# Work to be completed
Write out, word for word, the part of the listing below that opens with the line containing "Name | Type | Description | Notes" and closes with the line containing "NewEntireViVMOriginalLocationRestoreSpec instantiates a", keeping both of those lines and adding no others.

# Records provided
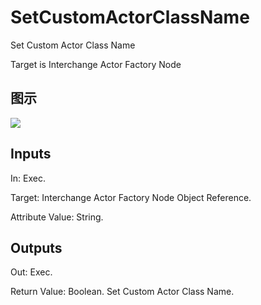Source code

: # SetCustomActorClassName

Set Custom Actor Class Name

Target is Interchange Actor Factory Node

## 图示

![]($-20221218-19312163.png)

## Inputs

In: Exec.

Target: Interchange Actor Factory Node Object Reference.

Attribute Value: String.  

## Outputs

Out: Exec.

Return Value: Boolean. Set Custom Actor Class Name.

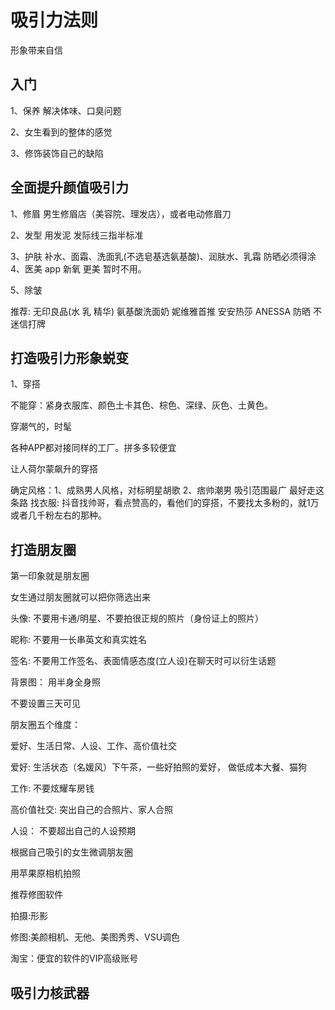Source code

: # 吸引力法则

形象带来自信

## 入门

1、保养 解决体味、口臭问题

2、女生看到的整体的感觉

3、修饰装饰自己的缺陷

## 全面提升颜值吸引力

1、修眉 男生修眉店（美容院、理发店），或者电动修眉刀

2、发型 用发泥 发际线三指半标准

3、护肤 补水、面霜、洗面乳(不选皂基选氨基酸)、润肤水、乳霜 
   防晒必须得涂
4、医美 app 新氧 更美 暂时不用。

5、除皱

推荐: 无印良品(水 乳 精华)
    氨基酸洗面奶 妮维雅首推
    安安热莎 ANESSA 防晒
    不迷信打牌

## 打造吸引力形象蜕变

1、穿搭

不能穿：紧身衣服库、颜色土卡其色、棕色、深绿、灰色、土黄色。

穿潮气的，时髦

各种APP都对接同样的工厂。拼多多较便宜

让人荷尔蒙飙升的穿搭

确定风格：1、成熟男人风格，对标明星胡歌
        2、痞帅潮男 吸引范围最广 最好走这条路
找衣服: 抖音找帅哥，看点赞高的，看他们的穿搭，不要找太多粉的，就1万或者几千粉左右的那种。


## 打造朋友圈

第一印象就是朋友圈

女生通过朋友圈就可以把你筛选出来

头像: 不要用卡通/明星、不要拍很正规的照片（身份证上的照片）

昵称: 不要用一长串英文和真实姓名

签名: 不要用工作签名、表面情感态度(立人设)在聊天时可以衍生话题

背景图： 用半身全身照

不要设置三天可见


朋友圈五个维度：

爱好、生活日常、人设、工作、高价值社交

爱好: 生活状态（名媛风）下午茶，一些好拍照的爱好， 做低成本大餐、猫狗

工作: 不要炫耀车房钱

高价值社交: 突出自己的合照片、家人合照

人设： 不要超出自己的人设预期

根据自己吸引的女生微调朋友圈

用苹果原相机拍照 

推荐修图软件

拍摄:形影

修图:美颜相机、无他、美图秀秀、VSU调色

淘宝：便宜的软件的VIP高级账号

## 吸引力核武器


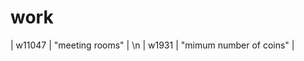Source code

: # work
| w11047       | "meeting rooms"                | \n
| w1931        | "mimum number of coins"        |
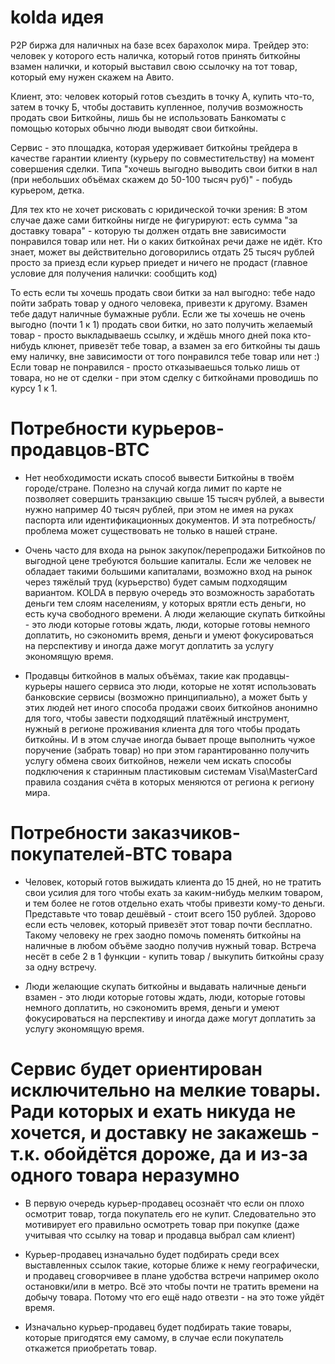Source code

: # kolda идея

P2P биржа для наличных на базе всех барахолок мира. Трейдер это: человек у которого есть наличка, который готов принять биткойны взамен налички, и который выставил свою ссылочку на тот товар, который ему нужен скажем на Авито.

Клиент, это: человек который готов съездить в точку А, купить что-то, затем в точку Б, чтобы доставить купленное, получив возможность продать свои Биткойны, лишь бы не использовать Банкоматы с помощью которых обычно люди выводят свои биткойны.

Сервис - это площадка, которая удерживает биткойны трейдера в качестве гарантии клиенту (курьеру по совместительству) на момент совершения сделки. Типа "хочешь выгодно выводить свои битки в нал (при небольших объёмах скажем до 50-100 тысяч руб)" - побудь курьером, детка.

Для тех кто не хочет рисковать с юридической точки зрения: В этом случае даже сами биткойны нигде не фигурируют: есть сумма "за доставку товара" - которую ты должен отдать вне зависимости понравился товар или нет. Ни о каких биткойнах речи даже не идёт. Кто знает, может вы действительно договорились отдать 25 тысяч рублей просто за приезд если курьер приедет и ничего не продаст (главное условие для получения налички: сообщить код)

То есть если ты хочешь продать свои битки за нал выгодно: тебе надо пойти забрать товар у одного человека, привезти к другому. Взамен тебе дадут наличные бумажные рубли. Если же ты хочешь не очень выгодно (почти 1 к 1) продать свои битки, но зато получить желаемый товар - просто выкладываешь ссылку, и ждёшь много дней пока кто-нибудь клюнет, привезёт тебе товар, а взамен за его биткойны ты дашь ему наличку, вне зависимости от того понравился тебе товар или нет :) Если товар не понравился - просто отказываешься только лишь от товара, но не от сделки - при этом  сделку с биткойнами проводишь по курсу 1 к 1.

# Потребности курьеров-продавцов-BTC

* Нет необходимости искать способ вывести Биткойны в твоём городе/стране. Полезно на случай когда лимит по карте не позволяет совершить транзакцию свыше 15 тысяч рублей, а вывести нужно например 40 тысяч рублей, при этом не имея на руках паспорта или идентификационных документов. И эта потребность/проблема может существовать не только в нашей стране.

* Очень часто для входа на рынок закупок/перепродажи Биткойнов по выгодной цене требуются большие капиталы. Если же человек не обладает такими большими капиталами, возможно вход на рынок через тяжёлый труд (курьерство) будет самым подходящим вариантом. KOLDA в первую очередь это возможность заработать деньги тем слоям населениям, у которых врятли есть деньги, но есть куча свободного времени. А люди желающие скупать биткойны - это люди которые готовы ждать, люди, которые готовы немного доплатить, но сэкономить время, деньги и умеют фокусироваться на перспективу и иногда даже могут доплатить за услугу экономящую время.

* Продавцы биткойнов в малых объёмах, такие как продавцы-курьеры нашего сервиса это люди, которые не хотят использовать банковские сервисы (возможно принципиально), а может быть у этих людей нет иного способа продажи своих биткойнов анонимно для того, чтобы завести подходящий платёжный инструмент, нужный в регионе проживания клиента для того чтобы продать биткойны. И в этом случае иногда бывает проще выполнить чужое поручение (забрать товар) но при этом гарантированно получить услугу обмена своих биткойнов, нежели чем искать способы подключения к старинным пластиковым системам Visa\MasterCard правила создания счёта в которых меняются от региона к региону мира.

# Потребности заказчиков-покупателей-BTC товара

* Человек, который готов выжидать клиента до 15 дней, но не тратить свои усилия для того чтобы ехать за каким-нибудь мелким товаром, и тем более не готов отдельно ехать чтобы привезти кому-то деньги. Представьте что товар дешёвый - стоит всего 150 рублей. Здорово если есть человек, который привезёт этот товар почти бесплатно. Такому человеку не грех заодно помочь поменять биткойны на наличные в любом объёме заодно получив нужный товар. Встреча несёт в себе 2 в 1 функции - купить товар / выкупить биткойны сразу за одну встречу.

* Люди желающие скупать биткойны и выдавать наличные деньги взамен - это люди которые готовы ждать, люди, которые готовы немного доплатить, но сэкономить время, деньги и умеют фокусироваться на перспективу и иногда даже могут доплатить за услугу экономящую время.

# Сервис будет ориентирован исключительно на мелкие товары. Ради которых и ехать никуда не хочется, и доставку не закажешь - т.к. обойдётся дороже, да и из-за одного товара неразумно

* В первую очередь курьер-продавец осознаёт что если он плохо осмотрит товар, тогда покупатель его не купит. Следовательно это мотивирует его правильно осмотреть товар при покупке (даже учитывая что ссылку на товар и продавца выбрал сам клиент)

* Курьер-продавец изначально будет подбирать среди всех выставленных ссылок такие, которые ближе к нему географически, и продавец сговорчивее в плане удобства встречи например около остановки/или в метро. Всё это чтобы почти не тратить времени на добычу товара. Потому что его ещё надо отвезти - на это тоже уйдёт время.

* Изначально курьер-продавец будет подбирать такие товары, которые пригодятся ему самому, в случае если покупатель откажется приобретать товар.

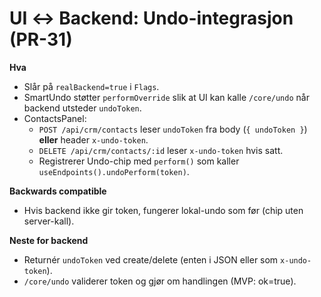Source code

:# UI ↔ Backend: Undo-integrasjon (PR-31)

**Hva**
- Slår på `realBackend=true` i `Flags`.
- SmartUndo støtter `performOverride` slik at UI kan kalle `/core/undo` når backend utsteder `undoToken`.
- ContactsPanel:
  - `POST /api/crm/contacts` leser `undoToken` fra body (`{ undoToken }`) **eller** header `x-undo-token`.
  - `DELETE /api/crm/contacts/:id` leser `x-undo-token` hvis satt.
  - Registrerer Undo-chip med `perform()` som kaller `useEndpoints().undoPerform(token)`.

**Backwards compatible**
- Hvis backend ikke gir token, fungerer lokal-undo som før (chip uten server-kall).

**Neste for backend**
- Returnér `undoToken` ved create/delete (enten i JSON eller som `x-undo-token`).
- `/core/undo` validerer token og gjør om handlingen (MVP: ok=true).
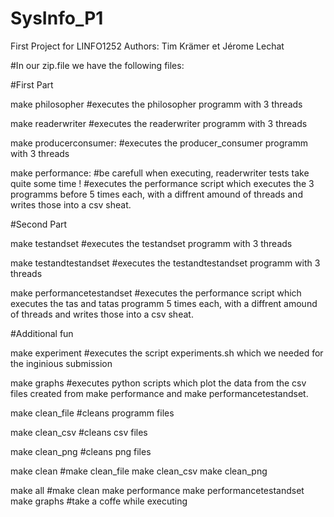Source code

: # SysInfo_P1
First Project for LINFO1252 
Authors: Tim Krämer et Jérome Lechat


#In our zip.file we have  the following files:

#First Part 


make philosopher 
#executes the philosopher programm with 3 threads

make readerwriter 
#executes the readerwriter programm with 3 threads

make producerconsumer:
#executes the producer_consumer programm with 3 threads

make performance:
#be carefull when executing, readerwriter tests take quite some time !
#executes the performance script which executes the 3 programms before 5 times each, with a diffrent amound of threads and writes those into a csv sheat.


#Second Part 


make testandset
#executes the testandset programm with 3 threads

make testandtestandset
#executes the testandtestandset programm with 3 threads

make performancetestandset
#executes the performance script which executes the tas and tatas programm 5 times each, with a diffrent amound of threads and writes those into a csv sheat.


#Additional fun


make experiment
#executes the script experiments.sh which we needed for the inginious submission

make graphs
#executes python scripts which plot the data from the csv files created from make performance and make performancetestandset.

make clean_file
#cleans programm files

make clean_csv
#cleans csv files

make clean_png
#cleans png files

make clean
#make clean_file make clean_csv make clean_png

make all
#make clean make performance make performancetestandset make graphs
#take a coffe while executing 

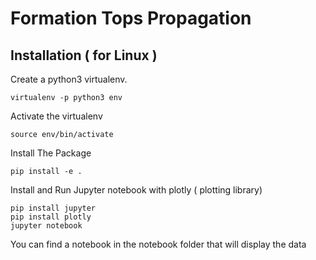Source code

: # Formation Tops Propagation

## Installation ( for Linux )

Create a python3 virtualenv.

    virtualenv -p python3 env

Activate the virtualenv

    source env/bin/activate

Install The Package

    pip install -e .

Install and Run Jupyter notebook with plotly ( plotting library)

    pip install jupyter
    pip install plotly
    jupyter notebook

You can find a notebook in the notebook folder that will display the data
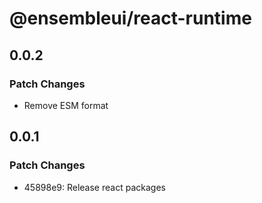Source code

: # @ensembleui/react-runtime

## 0.0.2

### Patch Changes

- Remove ESM format

## 0.0.1

### Patch Changes

- 45898e9: Release react packages

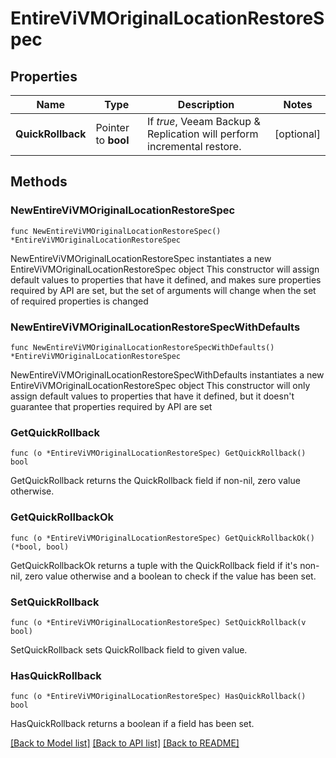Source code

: # EntireViVMOriginalLocationRestoreSpec

## Properties

Name | Type | Description | Notes
------------ | ------------- | ------------- | -------------
**QuickRollback** | Pointer to **bool** | If *true*, Veeam Backup &amp; Replication will perform incremental restore. | [optional] 

## Methods

### NewEntireViVMOriginalLocationRestoreSpec

`func NewEntireViVMOriginalLocationRestoreSpec() *EntireViVMOriginalLocationRestoreSpec`

NewEntireViVMOriginalLocationRestoreSpec instantiates a new EntireViVMOriginalLocationRestoreSpec object
This constructor will assign default values to properties that have it defined,
and makes sure properties required by API are set, but the set of arguments
will change when the set of required properties is changed

### NewEntireViVMOriginalLocationRestoreSpecWithDefaults

`func NewEntireViVMOriginalLocationRestoreSpecWithDefaults() *EntireViVMOriginalLocationRestoreSpec`

NewEntireViVMOriginalLocationRestoreSpecWithDefaults instantiates a new EntireViVMOriginalLocationRestoreSpec object
This constructor will only assign default values to properties that have it defined,
but it doesn't guarantee that properties required by API are set

### GetQuickRollback

`func (o *EntireViVMOriginalLocationRestoreSpec) GetQuickRollback() bool`

GetQuickRollback returns the QuickRollback field if non-nil, zero value otherwise.

### GetQuickRollbackOk

`func (o *EntireViVMOriginalLocationRestoreSpec) GetQuickRollbackOk() (*bool, bool)`

GetQuickRollbackOk returns a tuple with the QuickRollback field if it's non-nil, zero value otherwise
and a boolean to check if the value has been set.

### SetQuickRollback

`func (o *EntireViVMOriginalLocationRestoreSpec) SetQuickRollback(v bool)`

SetQuickRollback sets QuickRollback field to given value.

### HasQuickRollback

`func (o *EntireViVMOriginalLocationRestoreSpec) HasQuickRollback() bool`

HasQuickRollback returns a boolean if a field has been set.


[[Back to Model list]](../README.md#documentation-for-models) [[Back to API list]](../README.md#documentation-for-api-endpoints) [[Back to README]](../README.md)


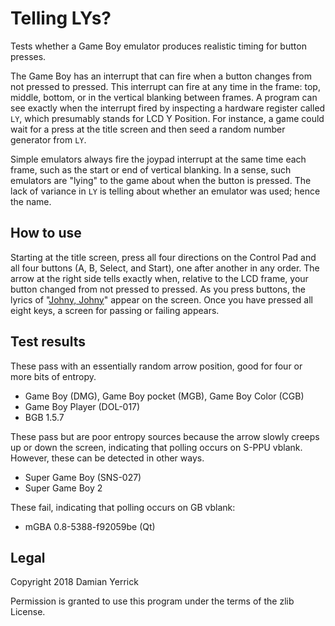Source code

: Telling LYs?
============

Tests whether a Game Boy emulator produces realistic timing
for button presses.

The Game Boy has an interrupt that can fire when a button changes
from not pressed to pressed.  This interrupt can fire at any time in
the frame: top, middle, bottom, or in the vertical blanking between
frames.  A program can see exactly when the interrupt fired by
inspecting a hardware register called `LY`, which presumably stands
for LCD Y Position.  For instance, a game could wait for a press at
the title screen and then seed a random number generator from `LY`.

Simple emulators always fire the joypad interrupt at the same
time each frame, such as the start or end of vertical blanking.
In a sense, such emulators are "lying" to the game about when
the button is pressed.  The lack of variance in `LY` is telling
about whether an emulator was used; hence the name.

How to use
----------
Starting at the title screen, press all four directions on the
Control Pad and all four buttons (A, B, Select, and Start), one
after another in any order.  The arrow at the right side tells
exactly when, relative to the LCD frame, your button changed from
not pressed to pressed.  As you press buttons, the lyrics of
"[Johny, Johny]" appear on the screen.  Once you have pressed all
eight keys, a screen for passing or failing appears.

[Johny, Johny]: https://youtu.be/FLd_n4p-S2M

Test results
------------
These pass with an essentially random arrow position, good for
four or more bits of entropy.

- Game Boy (DMG), Game Boy pocket (MGB), Game Boy Color (CGB)
- Game Boy Player (DOL-017)
- BGB 1.5.7

These pass but are poor entropy sources because the arrow slowly
creeps up or down the screen, indicating that polling occurs on
S-PPU vblank.  However, these can be detected in other ways.

- Super Game Boy (SNS-027)
- Super Game Boy 2

These fail, indicating that polling occurs on GB vblank:

- mGBA 0.8-5388-f92059be (Qt)

Legal
-----
Copyright 2018 Damian Yerrick

Permission is granted to use this program under the terms of the
zlib License.
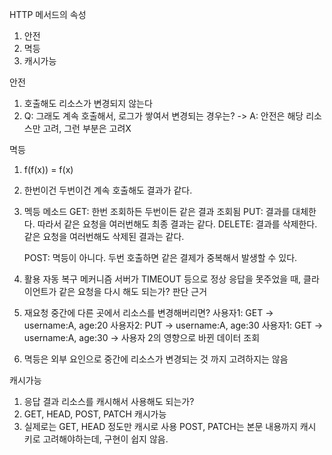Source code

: HTTP 메서드의 속성
1. 안전
2. 멱등
3. 캐시가능

안전
1. 호출해도 리소스가 변경되지 않는다
2. Q: 그래도 계속 호출해서, 로그가 쌓여서 변경되는 경우는? -> A: 안전은 해당 리소스만 고려, 그런 부분은 고려X 

멱등
1. f(f(x)) = f(x)
2. 한번이건 두번이건 계속 호출해도 결과가 같다.
3. 멕등 메소드
    GET: 한번 조회하든 두번이든 같은 결과 조회됨
    PUT: 결과를 대체한다. 따라서 같은 요청을 여러번해도 최종 결과는 같다.
    DELETE: 결과를 삭제한다. 같은 요청을 여러번해도 삭제된 결과는 같다.

    POST: 멱등이 아니다. 두번 호출하면 같은 결제가 중복해서 발생할 수 있다.
4. 활용
    자동 복구 메커니즘
    서버가 TIMEOUT 등으로 정상 응답을 못주었을 때, 클라이언트가 같은 요청을 다시 해도 되는가? 판단 근거
5. 재요청 중간에 다른 곳에서 리소스를 변경해버리면?
    사용자1: GET -> username:A, age:20
    사용자2: PUT -> username:A, age:30
    사용자1: GET -> username:A, age:30 -> 사용자 2의 영향으로 바뀐 데이터 조회
6. 멱등은 외부 요인으로 중간에 리소스가 변경되는 것 까지 고려하지는 않음

캐시가능
1. 응답 결과 리소스를 캐시해서 사용해도 되는가?
2. GET, HEAD, POST, PATCH 캐시가능
3. 실제로는 GET, HEAD 정도만 캐시로 사용
    POST, PATCH는 본문 내용까지 캐시 키로 고려해야하는데, 구현이 쉽지 않음.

# Expected answer
Name | Type | Description | Notes
------------ | ------------- | ------------- | -------------
**QuickRollback** | Pointer to **bool** | If *true*, Veeam Backup &amp; Replication will perform incremental restore. | [optional] 

## Methods

### NewEntireViVMOriginalLocationRestoreSpec

`func NewEntireViVMOriginalLocationRestoreSpec() *EntireViVMOriginalLocationRestoreSpec`

NewEntireViVMOriginalLocationRestoreSpec instantiates a new EntireViVMOriginalLocationRestoreSpec object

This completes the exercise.